On peut ainsi s’étonner des activités menées par un certain nombre d’institutions prenant en charge des personnes âgées. Bien souvent, la lutte contre les effets du vieillissement intellectuel passe par des tests liés à la mémoire immédiate où il s’agit de mémoriser des séries de chiffres ou des images.


Mais la mémoire sémantique, donc à long terme, ne fonctionne pas de cette manière. La mémoire et la compréhension sont liées. Par conséquent, pour maintenir une activité intellectuellement stimulante pour des personnes âgées, il est nécessaire de leur proposer, comme à des élèves scolarisés, des situations d’apprentissages significativement intéressantes. Or au contraire, on peut déplorer le fait qu’on leur propose des activités qui sont intellectuellement inférieures à ce à quoi elles avaient accès durant leur vie professionnelle ou aussi peu stimulantes. Il n’est pas étonnant que ces environnements cognitivement appauvris provoquent une perte de confiance dans les capacités intellectuelles des sujets.

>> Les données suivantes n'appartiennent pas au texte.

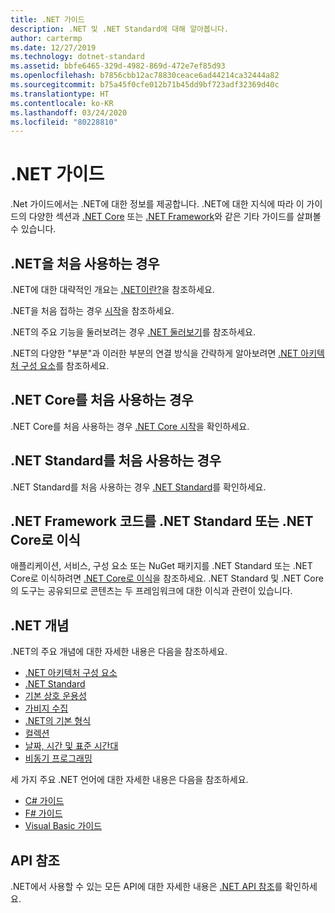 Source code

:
 ```yaml
---
title: .NET 가이드
description: .NET 및 .NET Standard에 대해 알아봅니다.
author: cartermp
ms.date: 12/27/2019
ms.technology: dotnet-standard
ms.assetid: bbfe6465-329d-4982-869d-472e7ef85d93
ms.openlocfilehash: b7856cbb12ac78830ceace6ad44214ca32444a82
ms.sourcegitcommit: b75a45f0cfe012b71b45dd9bf723adf32369d40c
ms.translationtype: HT
ms.contentlocale: ko-KR
ms.lasthandoff: 03/24/2020
ms.locfileid: "80228810"
---
```

# <a name="net-guide"></a>.NET 가이드

.Net 가이드에서는 .NET에 대한 정보를 제공합니다. .NET에 대한 지식에 따라 이 가이드의 다양한 섹션과 [.NET Core](../core/index.md) 또는 [.NET Framework](../framework/index.yml)와 같은 기타 가이드를 살펴볼 수 있습니다.

## <a name="new-to-net"></a>.NET을 처음 사용하는 경우

.NET에 대한 대략적인 개요는 [.NET이란?](https://dotnet.microsoft.com/learn/dotnet/what-is-dotnet)을 참조하세요.

.NET을 처음 접하는 경우 [시작](get-started.md)을 참조하세요.

.NET의 주요 기능을 둘러보려는 경우 [.NET 둘러보기](tour.md)를 참조하세요.

.NET의 다양한 "부분"과 이러한 부분의 연결 방식을 간략하게 알아보려면 [.NET 아키텍처 구성 요소](components.md)를 참조하세요.

## <a name="new-to-net-core"></a>.NET Core를 처음 사용하는 경우

.NET Core를 처음 사용하는 경우 [.NET Core 시작](../core/get-started.md)을 확인하세요.

## <a name="new-to-net-standard"></a>.NET Standard를 처음 사용하는 경우

.NET Standard를 처음 사용하는 경우 [.NET Standard](net-standard.md)를 확인하세요.

## <a name="port-net-framework-code-to-net-standard-or-net-core"></a>.NET Framework 코드를 .NET Standard 또는 .NET Core로 이식

애플리케이션, 서비스, 구성 요소 또는 NuGet 패키지를 .NET Standard 또는 .NET Core로 이식하려면 [ .NET Core로 이식](../core/porting/index.md)을 참조하세요. .NET Standard 및 .NET Core의 도구는 공유되므로 콘텐츠는 두 프레임워크에 대한 이식과 관련이 있습니다.

## <a name="net-concepts"></a>.NET 개념

.NET의 주요 개념에 대한 자세한 내용은 다음을 참조하세요.

* [.NET 아키텍처 구성 요소](components.md)
* [.NET Standard](net-standard.md)
* [기본 상호 운용성](native-interop/index.md)
* [가비지 수집](garbage-collection/index.md)
* [.NET의 기본 형식](base-types/index.md)
* [컬렉션](collections/index.md)
* [날짜, 시간 및 표준 시간대](datetime/index.md)
* [비동기 프로그래밍](async.md)

세 가지 주요 .NET 언어에 대한 자세한 내용은 다음을 참조하세요.

* [C# 가이드](../csharp/index.yml)
* [F# 가이드](../fsharp/index.yml)
* [Visual Basic 가이드](../visual-basic/index.yml)

## <a name="api-reference"></a>API 참조

.NET에서 사용할 수 있는 모든 API에 대한 자세한 내용은 [.NET API 참조](../../api/index.md)를 확인하세요.
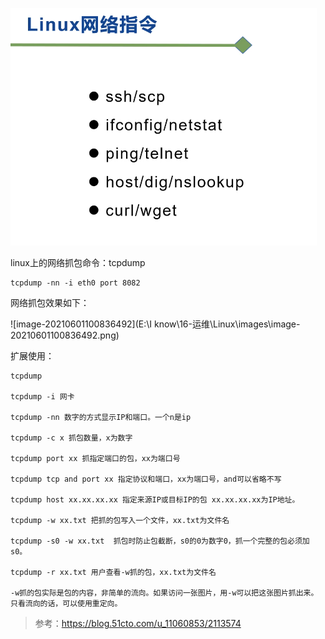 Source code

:  ![image-20210312143238661](images/image-20210312143238661.png)



linux上的网络抓包命令：tcpdump

```shell
tcpdump -nn -i eth0 port 8082
```

网络抓包效果如下：

![image-20210601100836492](E:\I know\16-运维\Linux\images\image-20210601100836492.png)



扩展使用：

```shell
tcpdump

tcpdump -i 网卡

tcpdump -nn 数字的方式显示IP和端口。一个n是ip

tcpdump -c x 抓包数量，x为数字

tcpdump port xx 抓指定端口的包，xx为端口号

tcpdump tcp and port xx 指定协议和端口，xx为端口号，and可以省略不写

tcpdump host xx.xx.xx.xx 指定来源IP或目标IP的包 xx.xx.xx.xx为IP地址。

tcpdump -w xx.txt 把抓的包写入一个文件，xx.txt为文件名

tcpdump -s0 -w xx.txt  抓包时防止包截断，s0的0为数字0，抓一个完整的包必须加s0。

tcpdump -r xx.txt 用户查看-w抓的包，xx.txt为文件名

-w抓的包实际是包的内容，非简单的流向。如果访问一张图片，用-w可以把这张图片抓出来。只看流向的话，可以使用重定向。
```



> 参考：https://blog.51cto.com/u_11060853/2113574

En réalité, les ateliers-mémoire comme les jeux psychotechniques, visant l’éducation cognitive, sont peu efficaces: ni la mémoire, ni l’intelligence ne correspondent à ce type d’exercices. L’intelligence et la mémoire sont intimement liées à une situation significative. L’individu dont on dit généralement qu’il a une intelligence vive et une bonne mémoire est une personne qui va donner un sens aux nouvelles informations en les intégrant dans le réseau de ses connaissances précédentes de manière à les comprendre en profondeur et à les mémoriser en les reliant à ces anciennes connaissances.


Conclusion:

De ce fait, il y a sans doute un intérêt cognitif à mener des expériences d’atelier philosophique avec des personnes âgées. Cela peut leur permettre de se rendre compte que leurs capacités intellectuelles n’ont pas nécessairement diminuée de manière systématique, mais qu’au contraire, certaines, comme la mémoire sémantique, continuent à s’enrichir tout au long de l’existence.

Par ailleurs, cela peut leur permettre également de s’apercevoir que la compréhension du monde contemporain ne nécessite pas de suivre toutes les évolutions actuelles, mais qu’il est possible également de s’attacher au contraire à dégager des structures permanentes qui, en dépit des changements, continuent à être intéressantes pour comprendre notre époque.

La pratique de la philosophie peut permettre aux personnes âgées d’apprendre à mieux utiliser leurs connaissances acquises durant leur existence de manière à mieux comprendre et mémoriser les nouvelles informations.